Raw data =

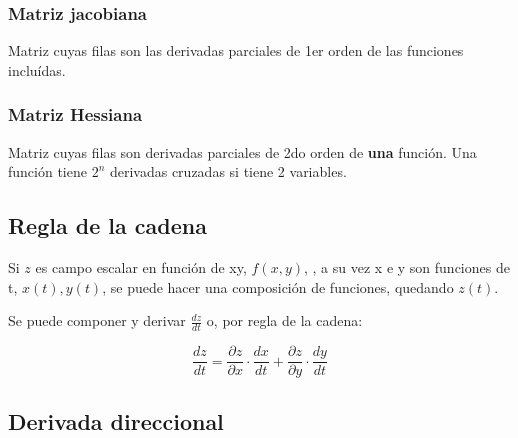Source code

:\subsubsection{Matriz jacobiana}

Matriz cuyas filas son las derivadas parciales de 1er orden de las funciones incluídas.

\subsubsection{Matriz Hessiana}

Matriz cuyas filas son derivadas parciales de 2do orden de \textbf{una} función.
Una función tiene \(2^{n}\) derivadas cruzadas si tiene 2 variables.

\subsection{Regla de la cadena}

Si \(z\) es campo escalar en función de xy, \(f(x,y)\),
, a su vez x e y son funciones de t, \(x(t), y(t)\),
se puede hacer una composición de funciones, quedando \(z(t)\).

Se puede componer y derivar \(\frac{dz}{dt}\) o, por regla de la cadena:

\begin{equation*}
    \frac{dz}{dt} = \frac{\partial z}{\partial x}\cdot\frac{dx}{dt} + \frac{\partial z}{\partial y}\cdot\frac{dy}{dt}
\end{equation*}

\subsection{Derivada direccional}

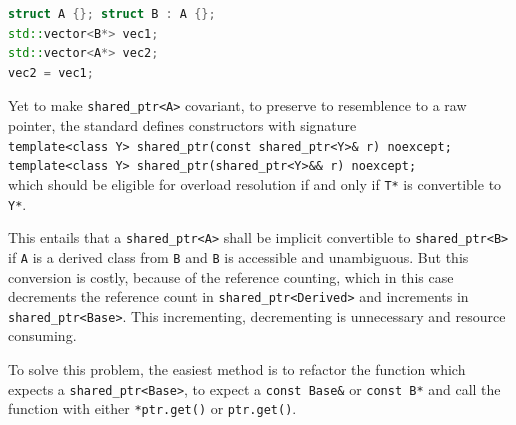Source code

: \begin{lstlisting}[language=c++, frame=single]
struct A {}; struct B : A {};
std::vector<B*> vec1;
std::vector<A*> vec2;
vec2 = vec1;
\end{lstlisting}
\par Yet to make \verb|shared_ptr<A>| covariant, to preserve to resemblence to a raw pointer, the standard defines constructors with signature 
\\ \verb|template<class Y> shared_ptr(const shared_ptr<Y>& r) noexcept;|\\ 
\verb|template<class Y> shared_ptr(shared_ptr<Y>&& r) noexcept;| \\
\cite[\S20.8.2.2.1]{cpp_standard}
which should be eligible for overload resolution if and only  if \verb|T*| is convertible to \verb|Y*|. \medskip
\par This entails that a \verb|shared_ptr<A>| shall be implicit convertible to \verb|shared_ptr<B>| if \verb|A| is a derived class from \verb|B| and \verb|B| is accessible and unambiguous. But this conversion is costly, because of the reference counting, which in this case decrements the reference count in \verb|shared_ptr<Derived>| and increments in \verb|shared_ptr<Base>|. This incrementing, decrementing is unnecessary and resource consuming. \medskip
\par To solve this problem, the easiest method is to refactor the function which expects a \verb|shared_ptr<Base>|, to expect a \verb|const Base&| or \verb|const B*| and call the function with either \verb|*ptr.get()| or \verb|ptr.get()|.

About this exercise = Set down, exactly as they appear above, all lines from the one that has "std::vector<A*> vec2;" down to the one that has "constructors with signature", including those two and no others.

Answer space =
std::vector<A*> vec2;
vec2 = vec1;
\end{lstlisting}
\par Yet to make \verb|shared_ptr<A>| covariant, to preserve to resemblence to a raw pointer, the standard defines constructors with signature 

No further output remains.